Рядовые - Синельников, Кучаев, Шабалин.
Набирает паровоз скорость , спешит. Холод заставляет скрючиться. Зуб на зуб не попадает. А паровоз , изрыгая дым с пламенем , рвется вперед , и злющий , как злющая собака , ветер - это ж надо быть таким бессердечным! - гуляет по платформе , старается подобраться под нас , вышвырнуть вон , под зловеще громыхающие железные колеса.
От холода у Олега заныла раненая нога , он стискивает зубы , чтобы не застонать и не привлечь внимания часового. Еще час-другой пути , и замерзнем окончательно. Превратимся в ледышки.
Пополз по платформе на животе , исследуя ящики. Проскользнул по- пластунски мимо часового , тот не заметил. Еще бы! В таком тулупе , укрывшись с головой!
В одном из ящиков доска немного сбита в сторону. Потянул - поддалась. Образовался лаз. Просунул голову внутрь - теснотища! В ящики какие-то бумажные мешки... Да это же наши , сегежские! Глянцевые , непромокаемые!.. Земляки , родные!
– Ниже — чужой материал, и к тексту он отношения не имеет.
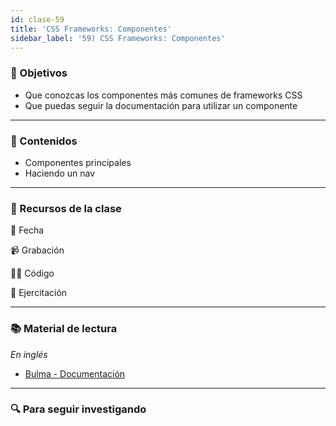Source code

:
```yaml
---
id: clase-59
title: 'CSS Frameworks: Componentes'
sidebar_label: '59) CSS Frameworks: Componentes'
---
```


### 🏁 Objetivos

- Que conozcas los componentes más comunes de frameworks CSS
- Que puedas seguir la documentación para utilizar un componente

---

### 📝 Contenidos

- Componentes principales
- Haciendo un nav

---

### 🚀 Recursos de la clase

📆 Fecha

📹 Grabación

👩‍💻 Código

💪 Ejercitación

---

### 📚 Material de lectura

_En inglés_

- [Bulma - Documentación](https://bulma.io/)

---

### 🔍 Para seguir investigando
Как вскрываются сегежские мешки , я знал: потянул сбоку крученую белую нитку - и он раскрылся. В большом мешке - маленькие полотняные мешочки. Неужели - съестное!? В мешочке - подобие макарон , только черных и горьковатых на вкус. Явно несъедобных... Вытащил несколько мешков на платформу , высвобождая место для ночлега. Даю знать Синельникову и Шабалину , чтобы ползли ко мне. Вползли они в ящик. Прижались друг к другу , уснули - на то и ночь , чтобы спать!
Проснулись , когда начало светать. Жрать захотелось - спасу нет! У нас в рюкзаке консервы , но открыть их нечем.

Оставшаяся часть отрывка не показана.